Nature’s Genius: Evolution’s Lessons for a Changing Planet, David Farrier, The University of Edinburgh

Friday, 24th October 2025, 4:15pm - 5:30pm

School of Geography and the Environment
South Parks Road, Oxford, Oxfordshire, OX1 3QY, United Kingdom

Details

Seminar followed by Q&A, drinks and book signing – all welcome

Speaker: David Farrier, Professor of Literature and the Environment

Abstract: For nearly four billion years, life on Earth has found new ways to adapt, reproduce and thrive, taking on new forms to meet the environment of the moment. Human impacts on the planet, and the potentially devastating threat of climate change, have stressed that adaptability as never before. Yet life still finds a way. In the midst of an extinction crisis, many animals, plants and insects are still adapting, even in our rapidly transforming environment. In their example we may just find ways that we too can adapt, ways to stop the destruction we’re causing to the planet. In Nature’s Genius David Farrier explores what nature’s capacity to change can reveal about our own potential to live differently. The ways animals adjust to the urban landscape can help us design sustainable cities. Examining other intelligences can help us remake our economies. Learning from PCB-resistant fish may help solve our waste problem. Synthetic biology could rescue animals from the brink of extinction. Thinking in timescales of the natural world could help us choose a better future.

Biography: David Farrier is Professor of Literature and the Environment at the University of Edinburgh. David’s first book, Footprints: In Search of Future Fossils, looked at the marks we are leaving on the planet and how these might appear in the fossil record in the deep future. It was named by both The Times and Telegraph as a book of the year, earned praise from Robert Macfarlane and Margaret Atwood, and has been translated into ten other languages. He has had pieces published in the Atlantic, BBC Future, Emergence, Prospect, Daily Telegraph, Orion and Washington Post. He has spoken at numerous online events, has given an invited lecture at the Royal Geographical Society, and has appeared on radio and podcasts such as BBC Free Thinking and Little Atoms. Nature’s Genius is his second book and was shortlisted for the Wainwright Prize for Conservation Writing.

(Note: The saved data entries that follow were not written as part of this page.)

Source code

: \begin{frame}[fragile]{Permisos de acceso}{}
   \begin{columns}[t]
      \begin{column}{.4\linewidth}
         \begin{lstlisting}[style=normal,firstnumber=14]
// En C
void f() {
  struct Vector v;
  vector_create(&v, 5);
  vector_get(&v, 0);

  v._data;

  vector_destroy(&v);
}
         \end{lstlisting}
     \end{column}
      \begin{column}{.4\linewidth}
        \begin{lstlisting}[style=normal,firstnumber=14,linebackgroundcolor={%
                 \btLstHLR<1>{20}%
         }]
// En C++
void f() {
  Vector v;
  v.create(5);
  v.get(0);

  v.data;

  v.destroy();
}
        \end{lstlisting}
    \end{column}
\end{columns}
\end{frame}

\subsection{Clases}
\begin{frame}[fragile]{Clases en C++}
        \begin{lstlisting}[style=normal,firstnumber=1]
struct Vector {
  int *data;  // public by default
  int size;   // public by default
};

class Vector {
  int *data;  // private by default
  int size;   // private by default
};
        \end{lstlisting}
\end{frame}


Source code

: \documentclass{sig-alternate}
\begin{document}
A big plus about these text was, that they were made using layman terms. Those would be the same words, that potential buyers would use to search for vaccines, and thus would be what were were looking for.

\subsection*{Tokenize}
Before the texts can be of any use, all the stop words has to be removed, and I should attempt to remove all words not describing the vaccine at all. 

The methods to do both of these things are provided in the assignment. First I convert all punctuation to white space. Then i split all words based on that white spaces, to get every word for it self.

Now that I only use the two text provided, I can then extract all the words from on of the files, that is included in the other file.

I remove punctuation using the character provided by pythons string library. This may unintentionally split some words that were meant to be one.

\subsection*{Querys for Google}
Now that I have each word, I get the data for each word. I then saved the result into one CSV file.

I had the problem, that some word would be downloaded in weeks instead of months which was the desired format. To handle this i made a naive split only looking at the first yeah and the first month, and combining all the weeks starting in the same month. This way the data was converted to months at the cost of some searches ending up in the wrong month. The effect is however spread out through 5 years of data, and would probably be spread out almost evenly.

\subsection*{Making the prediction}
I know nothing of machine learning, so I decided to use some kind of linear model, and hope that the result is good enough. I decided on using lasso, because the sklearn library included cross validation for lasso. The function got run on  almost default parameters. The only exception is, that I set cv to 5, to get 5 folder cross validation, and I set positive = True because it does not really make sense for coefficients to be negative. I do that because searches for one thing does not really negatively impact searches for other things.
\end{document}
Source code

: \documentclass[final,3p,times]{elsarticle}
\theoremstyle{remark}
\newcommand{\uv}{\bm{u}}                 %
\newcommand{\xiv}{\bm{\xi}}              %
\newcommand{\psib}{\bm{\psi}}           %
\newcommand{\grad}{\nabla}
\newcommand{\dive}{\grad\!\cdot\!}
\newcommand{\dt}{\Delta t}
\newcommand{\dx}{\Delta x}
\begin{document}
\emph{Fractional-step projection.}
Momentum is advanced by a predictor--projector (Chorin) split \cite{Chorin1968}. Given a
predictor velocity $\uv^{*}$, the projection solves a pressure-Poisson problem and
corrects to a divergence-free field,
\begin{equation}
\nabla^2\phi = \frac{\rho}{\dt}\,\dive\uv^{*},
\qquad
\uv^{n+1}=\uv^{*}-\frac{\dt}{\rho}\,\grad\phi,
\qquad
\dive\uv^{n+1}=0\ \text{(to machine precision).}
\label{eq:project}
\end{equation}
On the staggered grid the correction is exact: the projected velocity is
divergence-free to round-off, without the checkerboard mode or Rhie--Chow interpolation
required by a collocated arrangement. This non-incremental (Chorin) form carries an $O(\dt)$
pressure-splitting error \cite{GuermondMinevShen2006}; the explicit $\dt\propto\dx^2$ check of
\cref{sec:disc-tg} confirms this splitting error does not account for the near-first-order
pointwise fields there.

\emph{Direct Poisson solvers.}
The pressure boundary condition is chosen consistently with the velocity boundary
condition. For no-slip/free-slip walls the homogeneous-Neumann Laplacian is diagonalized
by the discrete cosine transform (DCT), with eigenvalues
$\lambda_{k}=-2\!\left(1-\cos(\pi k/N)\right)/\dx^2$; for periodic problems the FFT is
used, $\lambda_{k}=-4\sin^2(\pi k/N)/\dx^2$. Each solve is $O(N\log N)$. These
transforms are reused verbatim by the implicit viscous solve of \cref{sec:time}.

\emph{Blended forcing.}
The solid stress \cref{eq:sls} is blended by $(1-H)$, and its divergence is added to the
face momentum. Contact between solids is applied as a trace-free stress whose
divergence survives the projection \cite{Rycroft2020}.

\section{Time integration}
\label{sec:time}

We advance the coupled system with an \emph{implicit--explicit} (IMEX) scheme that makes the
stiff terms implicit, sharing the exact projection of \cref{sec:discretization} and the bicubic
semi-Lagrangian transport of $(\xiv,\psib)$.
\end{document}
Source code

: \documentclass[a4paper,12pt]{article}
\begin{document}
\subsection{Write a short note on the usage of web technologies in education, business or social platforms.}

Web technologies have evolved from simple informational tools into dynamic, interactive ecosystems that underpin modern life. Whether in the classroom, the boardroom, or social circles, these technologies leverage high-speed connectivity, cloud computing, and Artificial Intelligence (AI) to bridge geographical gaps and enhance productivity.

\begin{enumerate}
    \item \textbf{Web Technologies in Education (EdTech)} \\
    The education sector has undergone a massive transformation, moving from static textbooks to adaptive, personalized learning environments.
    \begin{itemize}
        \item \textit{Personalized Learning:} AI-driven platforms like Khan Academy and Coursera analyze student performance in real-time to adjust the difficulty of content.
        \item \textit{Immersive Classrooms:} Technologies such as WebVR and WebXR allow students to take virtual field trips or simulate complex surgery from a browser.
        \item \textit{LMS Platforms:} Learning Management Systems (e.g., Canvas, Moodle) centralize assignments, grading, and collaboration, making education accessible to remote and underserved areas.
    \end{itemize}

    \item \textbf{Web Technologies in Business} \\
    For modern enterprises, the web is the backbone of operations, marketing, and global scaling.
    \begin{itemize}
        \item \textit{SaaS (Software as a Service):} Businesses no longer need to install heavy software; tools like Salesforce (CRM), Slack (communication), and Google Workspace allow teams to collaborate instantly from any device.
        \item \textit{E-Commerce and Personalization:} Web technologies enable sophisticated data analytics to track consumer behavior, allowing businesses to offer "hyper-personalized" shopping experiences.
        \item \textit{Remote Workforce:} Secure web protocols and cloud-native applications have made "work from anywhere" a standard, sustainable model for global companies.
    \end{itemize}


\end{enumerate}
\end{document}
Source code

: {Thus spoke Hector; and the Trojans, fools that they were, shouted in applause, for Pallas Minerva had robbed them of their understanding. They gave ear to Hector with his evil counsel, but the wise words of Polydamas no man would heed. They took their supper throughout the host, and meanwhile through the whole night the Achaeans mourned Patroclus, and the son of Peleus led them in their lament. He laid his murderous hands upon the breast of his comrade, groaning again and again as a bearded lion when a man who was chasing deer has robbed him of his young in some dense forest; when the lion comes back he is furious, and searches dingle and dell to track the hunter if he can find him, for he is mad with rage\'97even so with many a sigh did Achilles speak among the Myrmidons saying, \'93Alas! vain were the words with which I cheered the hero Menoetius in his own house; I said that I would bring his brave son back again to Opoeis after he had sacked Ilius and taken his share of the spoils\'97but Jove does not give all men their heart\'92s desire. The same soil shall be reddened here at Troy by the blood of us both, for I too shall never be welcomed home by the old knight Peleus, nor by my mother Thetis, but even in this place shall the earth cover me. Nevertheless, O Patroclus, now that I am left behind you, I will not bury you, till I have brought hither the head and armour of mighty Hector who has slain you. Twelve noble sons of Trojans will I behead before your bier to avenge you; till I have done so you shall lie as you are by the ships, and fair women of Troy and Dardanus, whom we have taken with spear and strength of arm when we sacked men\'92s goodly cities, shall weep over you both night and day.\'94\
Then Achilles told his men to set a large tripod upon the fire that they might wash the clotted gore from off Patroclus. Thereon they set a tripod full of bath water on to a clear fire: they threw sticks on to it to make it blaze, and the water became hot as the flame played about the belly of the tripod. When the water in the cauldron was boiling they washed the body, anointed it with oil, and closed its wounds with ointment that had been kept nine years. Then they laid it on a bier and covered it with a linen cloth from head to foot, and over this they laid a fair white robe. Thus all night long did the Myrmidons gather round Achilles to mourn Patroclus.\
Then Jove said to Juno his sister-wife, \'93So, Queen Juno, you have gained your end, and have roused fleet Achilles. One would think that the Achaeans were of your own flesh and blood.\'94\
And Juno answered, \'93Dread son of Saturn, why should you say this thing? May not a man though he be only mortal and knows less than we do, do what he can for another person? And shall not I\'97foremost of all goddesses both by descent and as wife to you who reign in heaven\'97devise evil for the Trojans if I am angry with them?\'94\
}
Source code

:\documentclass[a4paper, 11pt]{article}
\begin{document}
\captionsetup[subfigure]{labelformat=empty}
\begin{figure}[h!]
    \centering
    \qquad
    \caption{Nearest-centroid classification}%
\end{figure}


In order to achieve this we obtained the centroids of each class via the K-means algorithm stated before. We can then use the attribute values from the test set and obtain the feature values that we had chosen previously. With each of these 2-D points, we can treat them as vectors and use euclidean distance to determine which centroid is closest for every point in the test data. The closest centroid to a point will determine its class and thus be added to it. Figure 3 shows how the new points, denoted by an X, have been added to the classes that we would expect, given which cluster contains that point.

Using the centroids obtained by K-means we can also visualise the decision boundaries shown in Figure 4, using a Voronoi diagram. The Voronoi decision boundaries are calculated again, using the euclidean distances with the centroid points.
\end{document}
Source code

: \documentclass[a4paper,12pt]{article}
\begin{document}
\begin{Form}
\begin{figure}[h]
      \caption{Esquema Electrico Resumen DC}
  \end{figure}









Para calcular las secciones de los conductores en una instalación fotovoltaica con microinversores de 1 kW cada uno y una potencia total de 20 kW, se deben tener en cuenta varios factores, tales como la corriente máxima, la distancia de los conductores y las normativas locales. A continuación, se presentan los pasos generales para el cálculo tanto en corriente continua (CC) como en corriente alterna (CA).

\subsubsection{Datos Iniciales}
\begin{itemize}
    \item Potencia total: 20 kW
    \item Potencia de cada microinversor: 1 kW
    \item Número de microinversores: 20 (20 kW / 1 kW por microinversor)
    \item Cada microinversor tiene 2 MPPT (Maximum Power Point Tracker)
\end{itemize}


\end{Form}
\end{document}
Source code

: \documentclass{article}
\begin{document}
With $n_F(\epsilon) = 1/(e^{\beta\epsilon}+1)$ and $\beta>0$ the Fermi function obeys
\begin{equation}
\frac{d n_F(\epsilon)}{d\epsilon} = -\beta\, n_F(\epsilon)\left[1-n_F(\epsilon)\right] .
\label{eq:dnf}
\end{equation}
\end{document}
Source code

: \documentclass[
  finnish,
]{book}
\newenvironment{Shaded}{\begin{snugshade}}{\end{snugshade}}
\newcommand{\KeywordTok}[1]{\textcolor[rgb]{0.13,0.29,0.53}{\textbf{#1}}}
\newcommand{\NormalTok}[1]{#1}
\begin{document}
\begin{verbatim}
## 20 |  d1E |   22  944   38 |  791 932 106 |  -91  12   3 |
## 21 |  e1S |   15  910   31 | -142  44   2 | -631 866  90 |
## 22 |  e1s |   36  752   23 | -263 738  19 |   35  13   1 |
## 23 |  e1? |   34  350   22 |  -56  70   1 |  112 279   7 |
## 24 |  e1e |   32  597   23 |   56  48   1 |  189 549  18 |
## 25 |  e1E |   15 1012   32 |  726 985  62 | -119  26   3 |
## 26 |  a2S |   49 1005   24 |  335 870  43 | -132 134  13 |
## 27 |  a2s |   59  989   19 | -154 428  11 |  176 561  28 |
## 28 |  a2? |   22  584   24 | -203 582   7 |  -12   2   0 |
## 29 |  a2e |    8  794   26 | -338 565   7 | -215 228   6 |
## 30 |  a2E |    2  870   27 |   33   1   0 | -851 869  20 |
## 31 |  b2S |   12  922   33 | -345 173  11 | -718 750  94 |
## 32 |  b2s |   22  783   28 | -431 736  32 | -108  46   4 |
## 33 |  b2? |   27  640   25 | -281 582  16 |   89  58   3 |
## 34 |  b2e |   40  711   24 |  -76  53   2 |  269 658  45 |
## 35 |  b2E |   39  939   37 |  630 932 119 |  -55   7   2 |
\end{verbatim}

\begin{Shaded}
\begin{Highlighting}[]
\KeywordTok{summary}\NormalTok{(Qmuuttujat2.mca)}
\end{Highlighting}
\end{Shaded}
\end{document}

The Leverhulme Centre for Nature Recovery and Biodiversity Network are interested in promoting a wide variety of views and opinions on nature recovery from researchers and practitioners.

The views, opinions and positions expressed within this lecture are those of the author alone, they do not purport to reflect the opinions or views of the Leverhulme Centre for Nature Recovery/Biodiversity Network, or its researchers.